Your job is to set down the stretch of entries that opens with the line containing "The triangular cat state is" and closes with the line containing "### Wigner Function". Keep both end lines, copy each exactly, and add nothing.
=== Working data ===
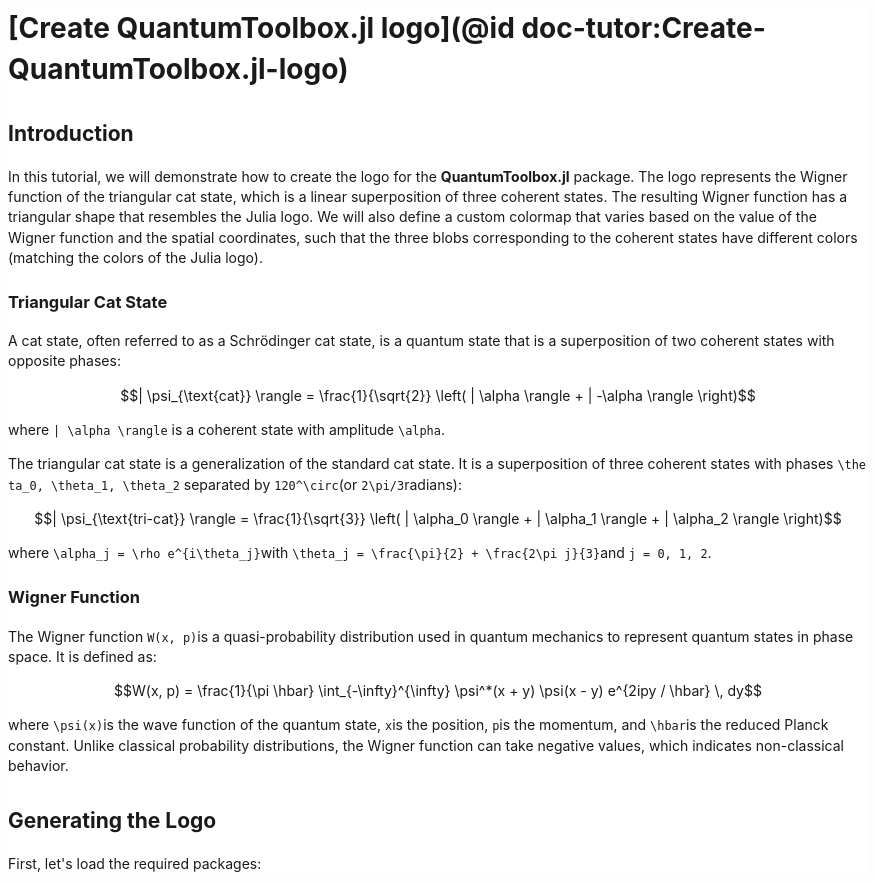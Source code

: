 # [Create QuantumToolbox.jl logo](@id doc-tutor:Create-QuantumToolbox.jl-logo)

## Introduction

In this tutorial, we will demonstrate how to create the logo for the **QuantumToolbox.jl** package. The logo represents the Wigner function of the triangular cat state, which is a linear superposition of three coherent states. The resulting Wigner function has a triangular shape that resembles the Julia logo. We will also define a custom colormap that varies based on the value of the Wigner function and the spatial coordinates, such that the three blobs corresponding to the coherent states have different colors (matching the colors of the Julia logo).

### Triangular Cat State

A cat state, often referred to as a Schrödinger cat state, is a quantum state that is a superposition of two coherent states with opposite phases:

```math
| \psi_{\text{cat}} \rangle = \frac{1}{\sqrt{2}} \left( | \alpha \rangle + | -\alpha \rangle \right)
```

where ``| \alpha \rangle`` is a coherent state with amplitude ``\alpha``.

The triangular cat state is a generalization of the standard cat state. It is a superposition of three coherent states with phases ``\theta_0, \theta_1, \theta_2`` separated by ``120^\circ``(or ``2\pi/3``radians):

```math
| \psi_{\text{tri-cat}} \rangle = \frac{1}{\sqrt{3}} \left( | \alpha_0 \rangle + | \alpha_1 \rangle + | \alpha_2 \rangle \right)
```

where ``\alpha_j = \rho e^{i\theta_j}``with ``\theta_j = \frac{\pi}{2} + \frac{2\pi j}{3}``and ``j = 0, 1, 2``.

### Wigner Function

The Wigner function ``W(x, p)``is a quasi-probability distribution used in quantum mechanics to represent quantum states in phase space. It is defined as:

```math
W(x, p) = \frac{1}{\pi \hbar} \int_{-\infty}^{\infty} \psi^*(x + y) \psi(x - y) e^{2ipy / \hbar} \, dy
```

where ``\psi(x)``is the wave function of the quantum state, ``x``is the position, ``p``is the momentum, and ``\hbar``is the reduced Planck constant. Unlike classical probability distributions, the Wigner function can take negative values, which indicates non-classical behavior.

## Generating the Logo

First, let's load the required packages:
===
### Task response
The triangular cat state is a generalization of the standard cat state. It is a superposition of three coherent states with phases ``\theta_0, \theta_1, \theta_2`` separated by ``120^\circ``(or ``2\pi/3``radians):

```math
| \psi_{\text{tri-cat}} \rangle = \frac{1}{\sqrt{3}} \left( | \alpha_0 \rangle + | \alpha_1 \rangle + | \alpha_2 \rangle \right)
```

where ``\alpha_j = \rho e^{i\theta_j}``with ``\theta_j = \frac{\pi}{2} + \frac{2\pi j}{3}``and ``j = 0, 1, 2``.

### Wigner Function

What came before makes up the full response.